In a move that could be its final action regarding computer security issues, the Clinton administration acknowledged that it can't control security using hardware-based measures because even the most innocuous home PCs can be strung together to form a powerful computing system. The Department of Defense, which has been working with the White House on the issue, agreed.
"Computer hardware controls are no longer effective," Deputy Secretary of Defense Rudy DeLeon said during a conference call with reporters also attended by administration officials.
In effect, the proposals, if approved by Congress, would mean that companies could ship systems containing the equivalent of 32 linked Pentium IIIs to all but the most renegade countries without restrictions. Clinton officials said they hoped the Bush administration would study the proposals and encourage their adoption.
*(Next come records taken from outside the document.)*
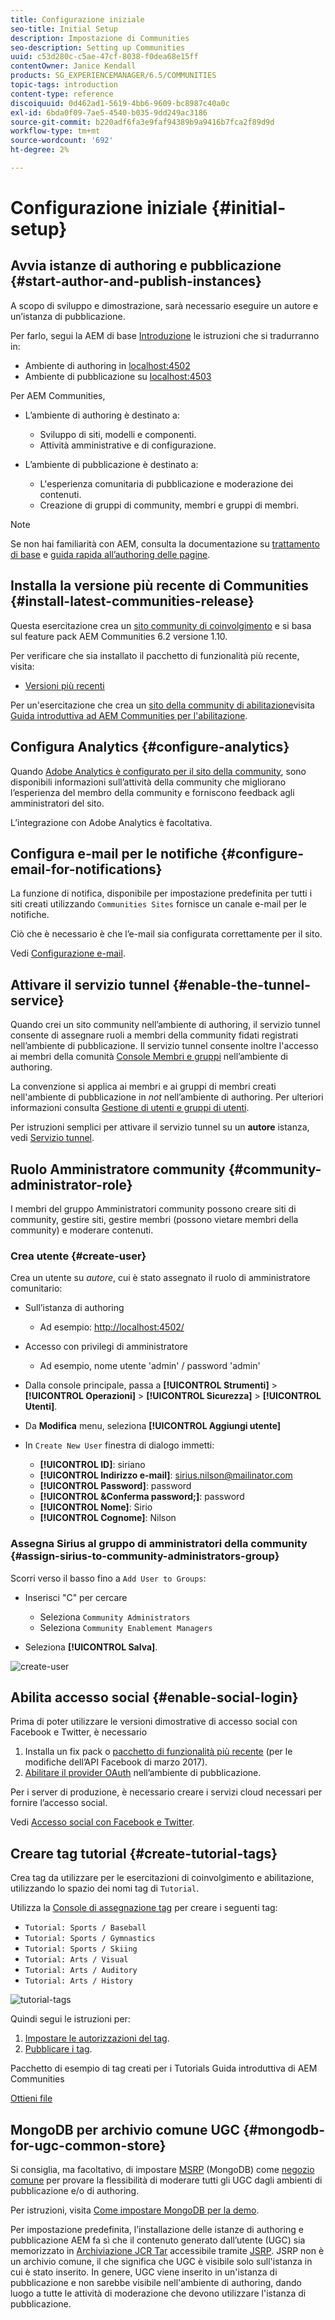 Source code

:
 ```yaml
---
title: Configurazione iniziale
seo-title: Initial Setup
description: Impostazione di Communities
seo-description: Setting up Communities
uuid: c53d280c-c5ae-47cf-8038-f0dea68e15ff
contentOwner: Janice Kendall
products: SG_EXPERIENCEMANAGER/6.5/COMMUNITIES
topic-tags: introduction
content-type: reference
discoiquuid: 0d462ad1-5619-4bb6-9609-bc8987c40a0c
exl-id: 6bda0f09-7ae5-4540-b035-9dd249ac3186
source-git-commit: b220adf6fa3e9faf94389b9a9416b7fca2f89d9d
workflow-type: tm+mt
source-wordcount: '692'
ht-degree: 2%

---
```


# Configurazione iniziale {#initial-setup}

## Avvia istanze di authoring e pubblicazione {#start-author-and-publish-instances}

A scopo di sviluppo e dimostrazione, sarà necessario eseguire un autore e un’istanza di pubblicazione.

Per farlo, segui la AEM di base [Introduzione](../../help/sites-deploying/deploy.md#getting-started) le istruzioni che si tradurranno in:

* Ambiente di authoring in [localhost:4502](Http://localhost:4502/)
* Ambiente di pubblicazione su [localhost:4503](Http://localhost:4503/)

Per AEM Communities,

* L’ambiente di authoring è destinato a:

   * Sviluppo di siti, modelli e componenti.
   * Attività amministrative e di configurazione.

* L’ambiente di pubblicazione è destinato a:

   * L&#39;esperienza comunitaria di pubblicazione e moderazione dei contenuti.
   * Creazione di gruppi di community, membri e gruppi di membri.

>[!NOTE]
>
>Se non hai familiarità con AEM, consulta la documentazione su [trattamento di base](../../help/sites-authoring/basic-handling.md) e [guida rapida all’authoring delle pagine](../../help/sites-authoring/qg-page-authoring.md).

## Installa la versione più recente di Communities {#install-latest-communities-release}

Questa esercitazione crea un [sito community di coinvolgimento](overview.md#engagement-community) e si basa sul feature pack AEM Communities 6.2 versione 1.10.

Per verificare che sia installato il pacchetto di funzionalità più recente, visita:

* [Versioni più recenti](deploy-communities.md#latest-releases)

Per un&#39;esercitazione che crea un [sito della community di abilitazione](overview.md#enablement-community)visita [Guida introduttiva ad AEM Communities per l&#39;abilitazione](getting-started-enablement.md).

## Configura Analytics {#configure-analytics}

Quando [Adobe Analytics è configurato per il sito della community](analytics.md), sono disponibili informazioni sull’attività della community che migliorano l’esperienza del membro della community e forniscono feedback agli amministratori del sito.

L’integrazione con Adobe Analytics è facoltativa.

## Configura e-mail per le notifiche {#configure-email-for-notifications}

La funzione di notifica, disponibile per impostazione predefinita per tutti i siti creati utilizzando `Communities Sites` fornisce un canale e-mail per le notifiche.

Ciò che è necessario è che l’e-mail sia configurata correttamente per il sito.

Vedi [Configurazione e-mail](email.md).

## Attivare il servizio tunnel {#enable-the-tunnel-service}

Quando crei un sito community nell’ambiente di authoring, il servizio tunnel consente di assegnare ruoli a membri della community fidati registrati nell’ambiente di pubblicazione. Il servizio tunnel consente inoltre l&#39;accesso ai membri della comunità [Console Membri e gruppi](members.md) nell’ambiente di authoring.

La convenzione si applica ai membri e ai gruppi di membri creati nell&#39;ambiente di pubblicazione in *not* nell’ambiente di authoring. Per ulteriori informazioni consulta [Gestione di utenti e gruppi di utenti](users.md).

Per istruzioni semplici per attivare il servizio tunnel su un **autore** istanza, vedi [Servizio tunnel](deploy-communities.md#tunnel-service-on-author).

## Ruolo Amministratore community {#community-administrator-role}

I membri del gruppo Amministratori community possono creare siti di community, gestire siti, gestire membri (possono vietare membri della community) e moderare contenuti.

### Crea utente {#create-user}

Crea un utente su *autore*, cui è stato assegnato il ruolo di amministratore comunitario:

* Sull’istanza di authoring

   * Ad esempio: [http://localhost:4502/](Http://localhost:4503/)

* Accesso con privilegi di amministratore

   * Ad esempio, nome utente &#39;admin&#39; / password &#39;admin&#39;

* Dalla console principale, passa a **[!UICONTROL Strumenti]** > **[!UICONTROL Operazioni]** > **[!UICONTROL Sicurezza]** > **[!UICONTROL Utenti]**.
* Da **Modifica** menu, seleziona **[!UICONTROL Aggiungi utente]**

* In `Create New User` finestra di dialogo immetti:

   * **[!UICONTROL ID]**: siriano
   * **[!UICONTROL Indirizzo e-mail]**: sirius.nilson@mailinator.com
   * **[!UICONTROL Password]**: password
   * **[!UICONTROL &amp;Conferma password;]**: password
   * **[!UICONTROL Nome]**: Sirio
   * **[!UICONTROL Cognome]**: Nilson

### Assegna Sirius al gruppo di amministratori della community {#assign-sirius-to-community-administrators-group}

Scorri verso il basso fino a `Add User to Groups`:

* Inserisci &quot;C&quot; per cercare

   * Seleziona `Community Administrators`
   * Seleziona `Community Enablement Managers`

* Seleziona **[!UICONTROL Salva]**.

![create-user](assets/create-user.png)

## Abilita accesso social {#enable-social-login}

Prima di poter utilizzare le versioni dimostrative di accesso social con Facebook e Twitter, è necessario

1. Installa un fix pack o [pacchetto di funzionalità più recente](deploy-communities.md#latestfeaturepack) (per le modifiche dell’API Facebook di marzo 2017).
1. [Abilitare il provider OAuth](social-login.md#adobe-granite-oauth-authentication-handler) nell’ambiente di pubblicazione.

Per i server di produzione, è necessario creare i servizi cloud necessari per fornire l’accesso social.

Vedi [Accesso social con Facebook e Twitter](social-login.md).

## Creare tag tutorial {#create-tutorial-tags}

Crea tag da utilizzare per le esercitazioni di coinvolgimento e abilitazione, utilizzando lo spazio dei nomi tag di `Tutorial`.

Utilizza la [Console di assegnazione tag](../../help/sites-administering/tags.md#tagging-console) per creare i seguenti tag:

* `Tutorial: Sports / Baseball`
* `Tutorial: Sports / Gymnastics`
* `Tutorial: Sports / Skiing`
* `Tutorial: Arts / Visual`
* `Tutorial: Arts / Auditory`
* `Tutorial: Arts / History`

![tutorial-tags](assets/tutorial-tags.png)

Quindi segui le istruzioni per:

1. [Impostare le autorizzazioni del tag](../../help/sites-administering/tags.md#setting-tag-permissions).
1. [Pubblicare i tag](../../help/sites-administering/tags.md#publishing-tags).

Pacchetto di esempio di tag creati per i Tutorials Guida introduttiva di AEM Communities

[Ottieni file](assets/tutorial_tags-v63.zip)

## MongoDB per archivio comune UGC {#mongodb-for-ugc-common-store}

Si consiglia, ma facoltativo, di impostare [MSRP](msrp.md) (MongoDB) come [negozio comune](working-with-srp.md) per provare la flessibilità di moderare tutti gli UGC dagli ambienti di pubblicazione e/o di authoring.

Per istruzioni, visita [Come impostare MongoDB per la demo](demo-mongo.md).

Per impostazione predefinita, l’installazione delle istanze di authoring e pubblicazione AEM fa sì che il contenuto generato dall’utente (UGC) sia memorizzato in [Archiviazione JCR Tar](../../help/sites-deploying/platform.md) accessibile tramite [JSRP](jsrp.md). JSRP non è un archivio comune, il che significa che UGC è visibile solo sull&#39;istanza in cui è stato inserito. In genere, UGC viene inserito in un&#39;istanza di pubblicazione e non sarebbe visibile nell&#39;ambiente di authoring, dando luogo a tutte le attività di moderazione che devono utilizzare l&#39;istanza di pubblicazione.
The Clinton administration also wants to move several countries into the so-called Tier 1 category for computer exports, a category that currently encompasses the United States' closest allies, including Western Europe, Japan, Canada and Mexico. The regions and countries that would be moved from Tier 2 to Tier 1 would include South and Central America, South Korea, most of Africa and many Southeast Asian nations including Malaysia, Laos and Singapore.
Undersecretary of Commerce Bill Reinsch said easing restrictions on foreign shipments would be a boon to the computer industry, which has long complained that strict controls have damaged overseas business.
The tier changes would "give our companies a substantial opportunity to market computers," Reinsch said.
The Clinton administration eventually wants to see the removal of hardware controls on computer exports to countries including China and India. Restrictions on countries considered terrorist threats--including Iraq, Iran, Libya, Cuba and North Korea--would remain intact.
However, Iraq already has figured out how to get around the restrictions. Followers of Iraqi leader Saddam Hussein reportedly bought 1,400 PlayStation 2 units last year with the intent of developing a military system with the chips they contain. The gaming machines aren't subject to the same export rules as computers.
For years, the Clinton administration was at odds with the tech industry because of the administration's support of strong export restrictions. White House officials, along with the FBI, feared that allowing the export of powerful computers would enable terrorists to conduct business unchecked. However, after much lobbying from industry leaders concerned with their bottom lines and members of Congress worried about personal privacy, the administration began the process of easing the restrictions in 1999.
Wednesday's announcement marks the sixth time the White House has tinkered with export rules during Clinton's terms in office. However, the latest proposals do not affect controls on software exports or individual chips, which are still more restrictive than the computer industry would like.